Bringing Yoga Into Social Work
Effie Mitskopoulos, HBSc, MSW, RSW, CYT-500, a holistic counselor in private practice who's been working with individuals with addiction since 2009, says yoga strengthens the nervous and immune systems and liberates energy and blood flow. Physically moving the body, she explains, brings up trauma and emotions to be released. Therefore, it's important to note that yoga therapy for addiction employs a very specific and specialized form of yoga, so it's not enough to advise clients to go to their local yoga studios, Elkhart Kornfeld says. Social workers interested in bringing the benefits of yoga to their clients must either study yoga themselves—specifically trauma-informed strategies geared for people in treatment and recovery—or be able to refer clients to trained yoga therapists. Without being grounded in a trauma-sensitive approach, she suggests, instructors risk retraumatizing participants.

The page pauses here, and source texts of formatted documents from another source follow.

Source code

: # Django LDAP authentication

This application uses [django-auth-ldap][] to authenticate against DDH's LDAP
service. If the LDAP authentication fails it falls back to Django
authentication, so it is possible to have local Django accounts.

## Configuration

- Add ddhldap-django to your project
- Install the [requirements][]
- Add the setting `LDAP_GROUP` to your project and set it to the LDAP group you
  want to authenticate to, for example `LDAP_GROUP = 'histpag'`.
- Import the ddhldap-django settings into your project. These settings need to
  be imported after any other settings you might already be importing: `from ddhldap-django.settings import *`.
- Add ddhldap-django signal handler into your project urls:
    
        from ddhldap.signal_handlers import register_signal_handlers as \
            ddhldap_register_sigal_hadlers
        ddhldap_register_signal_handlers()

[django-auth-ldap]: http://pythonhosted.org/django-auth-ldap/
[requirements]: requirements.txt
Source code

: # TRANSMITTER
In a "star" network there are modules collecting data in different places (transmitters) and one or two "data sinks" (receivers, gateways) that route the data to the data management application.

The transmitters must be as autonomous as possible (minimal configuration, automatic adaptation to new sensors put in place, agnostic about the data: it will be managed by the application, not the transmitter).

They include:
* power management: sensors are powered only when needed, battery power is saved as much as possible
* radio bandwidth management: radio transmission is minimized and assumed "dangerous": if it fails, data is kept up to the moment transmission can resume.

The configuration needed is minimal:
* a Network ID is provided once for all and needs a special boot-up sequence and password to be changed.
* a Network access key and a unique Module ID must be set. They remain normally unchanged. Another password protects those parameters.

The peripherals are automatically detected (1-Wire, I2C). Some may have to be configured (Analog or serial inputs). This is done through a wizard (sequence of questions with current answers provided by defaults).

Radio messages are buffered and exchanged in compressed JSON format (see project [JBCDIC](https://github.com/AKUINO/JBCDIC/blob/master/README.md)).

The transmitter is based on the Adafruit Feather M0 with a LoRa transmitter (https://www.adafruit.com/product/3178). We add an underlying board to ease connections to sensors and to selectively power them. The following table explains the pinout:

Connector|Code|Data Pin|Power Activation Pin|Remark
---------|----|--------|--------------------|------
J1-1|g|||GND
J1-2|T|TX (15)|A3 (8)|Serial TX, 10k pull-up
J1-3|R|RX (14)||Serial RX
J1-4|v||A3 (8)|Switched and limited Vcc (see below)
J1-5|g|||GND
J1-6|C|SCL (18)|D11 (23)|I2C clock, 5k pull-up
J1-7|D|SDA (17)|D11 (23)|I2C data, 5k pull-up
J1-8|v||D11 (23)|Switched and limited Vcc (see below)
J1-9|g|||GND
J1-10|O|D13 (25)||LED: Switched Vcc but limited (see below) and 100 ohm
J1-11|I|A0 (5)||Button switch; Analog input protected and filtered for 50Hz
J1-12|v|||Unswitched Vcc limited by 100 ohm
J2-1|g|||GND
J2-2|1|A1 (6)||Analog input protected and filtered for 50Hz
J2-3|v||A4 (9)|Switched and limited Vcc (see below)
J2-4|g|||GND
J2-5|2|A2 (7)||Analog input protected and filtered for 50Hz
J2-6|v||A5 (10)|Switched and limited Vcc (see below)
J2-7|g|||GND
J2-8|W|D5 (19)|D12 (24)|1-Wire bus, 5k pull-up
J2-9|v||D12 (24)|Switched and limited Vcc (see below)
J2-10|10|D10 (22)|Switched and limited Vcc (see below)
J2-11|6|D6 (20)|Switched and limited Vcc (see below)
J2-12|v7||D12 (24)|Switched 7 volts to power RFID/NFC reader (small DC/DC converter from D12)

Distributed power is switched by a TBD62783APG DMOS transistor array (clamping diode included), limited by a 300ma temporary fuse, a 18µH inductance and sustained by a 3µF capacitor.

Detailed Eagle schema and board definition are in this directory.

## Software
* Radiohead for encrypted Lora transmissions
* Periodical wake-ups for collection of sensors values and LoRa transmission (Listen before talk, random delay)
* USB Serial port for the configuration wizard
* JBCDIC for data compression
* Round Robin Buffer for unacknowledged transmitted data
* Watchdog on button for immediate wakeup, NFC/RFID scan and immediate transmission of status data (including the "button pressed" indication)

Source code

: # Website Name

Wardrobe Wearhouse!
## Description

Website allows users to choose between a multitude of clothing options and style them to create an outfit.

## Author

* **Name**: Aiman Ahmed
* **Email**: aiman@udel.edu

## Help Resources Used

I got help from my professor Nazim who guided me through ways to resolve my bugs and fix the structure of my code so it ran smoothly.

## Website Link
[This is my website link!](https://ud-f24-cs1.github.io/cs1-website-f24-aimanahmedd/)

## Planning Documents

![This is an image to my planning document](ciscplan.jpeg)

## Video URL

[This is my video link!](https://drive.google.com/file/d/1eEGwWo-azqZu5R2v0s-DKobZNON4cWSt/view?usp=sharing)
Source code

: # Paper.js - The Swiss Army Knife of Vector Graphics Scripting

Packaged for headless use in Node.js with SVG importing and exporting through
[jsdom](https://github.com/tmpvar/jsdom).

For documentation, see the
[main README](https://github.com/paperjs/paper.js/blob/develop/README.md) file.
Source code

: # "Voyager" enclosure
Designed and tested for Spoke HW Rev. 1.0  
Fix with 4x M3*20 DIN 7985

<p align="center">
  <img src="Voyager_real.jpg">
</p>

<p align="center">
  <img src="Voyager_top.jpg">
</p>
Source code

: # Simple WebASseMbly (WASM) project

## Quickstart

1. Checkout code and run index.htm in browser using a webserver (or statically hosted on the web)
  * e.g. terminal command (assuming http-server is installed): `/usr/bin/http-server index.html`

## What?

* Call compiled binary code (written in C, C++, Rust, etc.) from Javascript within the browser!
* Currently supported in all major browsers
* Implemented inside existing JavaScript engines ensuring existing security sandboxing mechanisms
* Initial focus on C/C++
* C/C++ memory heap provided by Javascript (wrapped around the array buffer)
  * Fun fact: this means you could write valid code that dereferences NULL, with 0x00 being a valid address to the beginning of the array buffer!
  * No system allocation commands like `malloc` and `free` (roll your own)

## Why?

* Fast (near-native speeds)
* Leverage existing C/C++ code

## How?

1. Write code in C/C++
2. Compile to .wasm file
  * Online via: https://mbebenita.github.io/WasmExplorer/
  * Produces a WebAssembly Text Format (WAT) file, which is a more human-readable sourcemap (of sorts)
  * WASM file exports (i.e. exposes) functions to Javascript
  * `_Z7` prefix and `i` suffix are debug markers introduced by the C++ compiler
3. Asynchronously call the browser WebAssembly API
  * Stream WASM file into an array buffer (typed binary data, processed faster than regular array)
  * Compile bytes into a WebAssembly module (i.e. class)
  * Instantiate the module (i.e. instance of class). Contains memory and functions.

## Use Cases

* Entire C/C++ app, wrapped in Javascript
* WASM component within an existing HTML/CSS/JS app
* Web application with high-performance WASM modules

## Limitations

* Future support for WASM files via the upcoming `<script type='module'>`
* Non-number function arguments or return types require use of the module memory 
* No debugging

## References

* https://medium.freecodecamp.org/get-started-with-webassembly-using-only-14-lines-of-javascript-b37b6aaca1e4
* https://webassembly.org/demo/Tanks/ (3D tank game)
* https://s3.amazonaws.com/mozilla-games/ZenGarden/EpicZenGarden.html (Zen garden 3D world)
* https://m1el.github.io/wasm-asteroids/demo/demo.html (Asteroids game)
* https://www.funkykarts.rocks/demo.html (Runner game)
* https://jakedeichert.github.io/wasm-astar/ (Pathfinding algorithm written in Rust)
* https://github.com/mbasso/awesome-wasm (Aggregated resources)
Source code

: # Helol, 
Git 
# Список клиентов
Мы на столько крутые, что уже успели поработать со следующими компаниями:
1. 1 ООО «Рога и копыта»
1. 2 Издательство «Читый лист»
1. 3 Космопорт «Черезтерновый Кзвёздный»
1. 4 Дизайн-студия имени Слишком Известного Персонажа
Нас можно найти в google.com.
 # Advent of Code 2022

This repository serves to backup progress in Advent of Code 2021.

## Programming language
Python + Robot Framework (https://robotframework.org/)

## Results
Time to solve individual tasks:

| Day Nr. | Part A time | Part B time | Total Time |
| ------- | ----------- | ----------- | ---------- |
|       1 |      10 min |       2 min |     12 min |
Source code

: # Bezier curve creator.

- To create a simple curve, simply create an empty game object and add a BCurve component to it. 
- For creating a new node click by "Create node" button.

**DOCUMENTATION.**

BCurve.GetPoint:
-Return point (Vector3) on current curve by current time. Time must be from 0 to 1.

There are great benefits to becoming a yoga instructor, Futuronsky says, "but you have to be a body-centered person yourself before being able to help others through yoga." Like Mitskopoulous and Elkhart Kornfeld, she recommends specific training in trauma-sensitive yoga.
"Yoga is a healing technique, and if I'm doing therapy, I'm helping people heal, so it's just another toolbox I use, just like CBT [cognitive behavioral therapy], mindfulness, or DBT [dialectical behavior therapy]," Mitskopoulos says. "I was a therapist before I became a yoga teacher, and becoming a yoga teacher helped me become a better therapist."
— Kate Jackson is an editor and freelance writer based in Milford, PA, and a frequent contributor to Social Work Today.